2. The valve timing adjuster according to claim 1 , wherein:
the second position is a full retard phase position;
the phase of the camshaft is held fully retarded when the spool is positioned at the full retard phase position; and
when the spool is positioned at the full retard phase position, the first output port acts as a retard output port, through which working fluid is output to the retard chamber, and the second output port acts as an advance output port, through which working fluid is output to the advance chamber.
3. The valve timing adjuster according to claim 1 , wherein:
the second position is a full advance phase position;
the phase of the camshaft is held fully advanced when the spool is positioned at the full advance phase position; and
when the spool is positioned at the full advance phase position, the first output port acts as an advance output port, through which working fluid is output to the advance chamber, and the second output port acts as a retard output port, through which working fluid is output to the retard chamber.
4. The valve timing adjuster according to claim 1 , wherein:
the drain port opens to atmosphere;
the first position and the second position are arranged adjacent to each other in a direction, in which the spool is displaceable;
the connection passage connects the first output port with the second output port also when the spool is positioned at the second position;
the connection check valve opens in a case, where pressure on one side of the connection passage toward the second output port is higher than pressure on the other side of the connection passage toward the first output port when the spool is positioned at the one of the first position and the second position; and
the connection check valve closes in another case, where pressure on the one side of the connection passage is lower than pressure on the other side of the connection passage when the spool is positioned at the one of the first position and the second position.

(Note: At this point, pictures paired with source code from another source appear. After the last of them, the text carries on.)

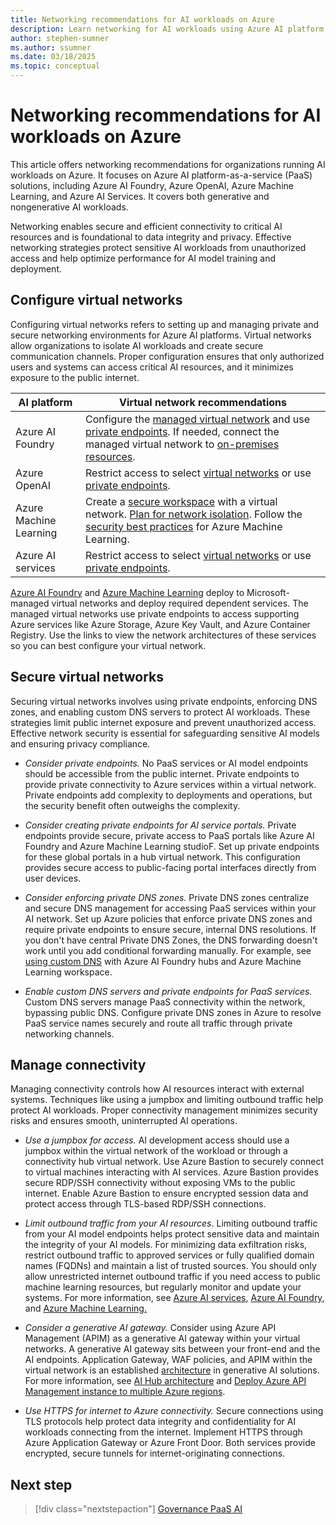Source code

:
 ```yaml
---
title: Networking recommendations for AI workloads on Azure
description: Learn networking for AI workloads using Azure AI platform services (PaaS) with recommendations and best practices.
author: stephen-sumner
ms.author: ssumner
ms.date: 03/18/2025
ms.topic: conceptual
---
```


# Networking recommendations for AI workloads on Azure

This article offers networking recommendations for organizations running AI workloads on Azure. It focuses on Azure AI platform-as-a-service (PaaS) solutions, including Azure AI Foundry, Azure OpenAI, Azure Machine Learning, and Azure AI Services. It covers both generative and nongenerative AI workloads.

Networking enables secure and efficient connectivity to critical AI resources and is foundational to data integrity and privacy. Effective networking strategies protect sensitive AI workloads from unauthorized access and help optimize performance for AI model training and deployment.

## Configure virtual networks

Configuring virtual networks refers to setting up and managing private and secure networking environments for Azure AI platforms. Virtual networks allow organizations to isolate AI workloads and create secure communication channels. Proper configuration ensures that only authorized users and systems can access critical AI resources, and it minimizes exposure to the public internet.

| AI platform | Virtual network recommendations |
| --- | --- |
| Azure AI Foundry | Configure the [managed virtual network](/azure/ai-studio/how-to/configure-managed-network) and use [private endpoints](/azure/ai-studio/how-to/configure-private-link). If needed, connect the managed virtual network to [on-premises resources](/azure/ai-studio/how-to/access-on-premises-resources). |
| Azure OpenAI | Restrict access to select [virtual networks](/azure/ai-services/cognitive-services-virtual-networks#scenarios) or use [private endpoints](/azure/ai-services/cognitive-services-virtual-networks#use-private-endpoints). |
| Azure Machine Learning | Create a [secure workspace](/azure/machine-learning/tutorial-create-secure-workspace-vnet) with a virtual network. [Plan for network isolation](/azure/machine-learning/how-to-network-isolation-planning). Follow the [security best practices](/azure/machine-learning/concept-enterprise-security) for Azure Machine Learning. |
| Azure AI services | Restrict access to select [virtual networks](/azure/ai-services/cognitive-services-virtual-networks#scenarios) or use [private endpoints](/azure/ai-services/cognitive-services-virtual-networks#use-private-endpoints). |

[Azure AI Foundry](/azure/ai-studio/how-to/configure-managed-network) and [Azure Machine Learning](/azure/machine-learning/how-to-managed-network) deploy to Microsoft-managed virtual networks and deploy required dependent services. The managed virtual networks use private endpoints to access supporting Azure services like Azure Storage, Azure Key Vault, and Azure Container Registry. Use the links to view the network architectures of these services so you can best configure your virtual network.

## Secure virtual networks

Securing virtual networks involves using private endpoints, enforcing DNS zones, and enabling custom DNS servers to protect AI workloads. These strategies limit public internet exposure and prevent unauthorized access. Effective network security is essential for safeguarding sensitive AI models and ensuring privacy compliance.

- *Consider private endpoints.* No PaaS services or AI model endpoints should be accessible from the public internet. Private endpoints to provide private connectivity to Azure services within a virtual network. Private endpoints add complexity to deployments and operations, but the security benefit often outweighs the complexity.

- *Consider creating private endpoints for AI service portals.* Private endpoints provide secure, private access to PaaS portals like Azure AI Foundry and Azure Machine Learning studioF. Set up private endpoints for these global portals in a hub virtual network. This configuration provides secure access to public-facing portal interfaces directly from user devices.

- *Consider enforcing private DNS zones.* Private DNS zones centralize and secure DNS management for accessing PaaS services within your AI network. Set up Azure policies that enforce private DNS zones and require private endpoints to ensure secure, internal DNS resolutions. If you don't have central Private DNS Zones, the DNS forwarding doesn't work until you add conditional forwarding manually. For example, see [using custom DNS](/azure/machine-learning/how-to-custom-dns) with Azure AI Foundry hubs and Azure Machine Learning workspace.

- *Enable custom DNS servers and private endpoints for PaaS services.* Custom DNS servers manage PaaS connectivity within the network, bypassing public DNS. Configure private DNS zones in Azure to resolve PaaS service names securely and route all traffic through private networking channels.

## Manage connectivity

Managing connectivity controls how AI resources interact with external systems. Techniques like using a jumpbox and limiting outbound traffic help protect AI workloads. Proper connectivity management minimizes security risks and ensures smooth, uninterrupted AI operations.

- *Use a jumpbox for access.* AI development access should use a jumpbox within the virtual network of the workload or through a connectivity hub virtual network. Use Azure Bastion to securely connect to virtual machines interacting with AI services. Azure Bastion provides secure RDP/SSH connectivity without exposing VMs to the public internet. Enable Azure Bastion to ensure encrypted session data and protect access through TLS-based RDP/SSH connections.

- *Limit outbound traffic from your AI resources*. Limiting outbound traffic from your AI model endpoints helps protect sensitive data and maintain the integrity of your AI models. For minimizing data exfiltration risks, restrict outbound traffic to approved services or fully qualified domain names (FQDNs) and maintain a list of trusted sources. You should only allow unrestricted internet outbound traffic if you need access to public machine learning resources, but regularly monitor and update your systems. For more information, see [Azure AI services](/azure/ai-services/cognitive-services-data-loss-prevention), [Azure AI Foundry](/azure/ai-studio/how-to/configure-managed-network), and [Azure Machine Learning.](/azure/machine-learning/how-to-network-isolation-planning#allow-only-approved-outbound-mode)

- *Consider a generative AI gateway.* Consider using Azure API Management (APIM) as a generative AI gateway within your virtual networks. A generative AI gateway sits between your front-end and the AI endpoints. Application Gateway, WAF policies, and APIM within the virtual network is an established [architecture](https://github.com/Azure/apim-landing-zone-accelerator/blob/main/scenarios/workload-genai/README.md#scenario-3-azure-api-management---generative-ai-resources-as-backend) in generative AI solutions. For more information, see [AI Hub architecture](https://github.com/Azure-Samples/ai-hub-gateway-solution-accelerator#ai-hub-gateway-landing-zone-accelerator) and [Deploy Azure API Management instance to multiple Azure regions](/azure/api-management/api-management-howto-deploy-multi-region).

- *Use HTTPS for internet to Azure connectivity.* Secure connections using TLS protocols help protect data integrity and confidentiality for AI workloads connecting from the internet. Implement HTTPS through Azure Application Gateway or Azure Front Door. Both services provide encrypted, secure tunnels for internet-originating connections.

## Next step

> [!div class="nextstepaction"]
> [Governance PaaS AI](../platform/governance.md)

5. The valve timing adjuster according to claim 1 , further comprising:
an input line that is communicated with the fluid supply source and the input port; and
an input check valve that is provided to the input line, wherein:
the input check valve is adapted to open to allow working fluid to flow from the fluid supply source toward the input port; and
the input check valve is adapted to close to limit working fluid from flowing from the input port toward the fluid supply source.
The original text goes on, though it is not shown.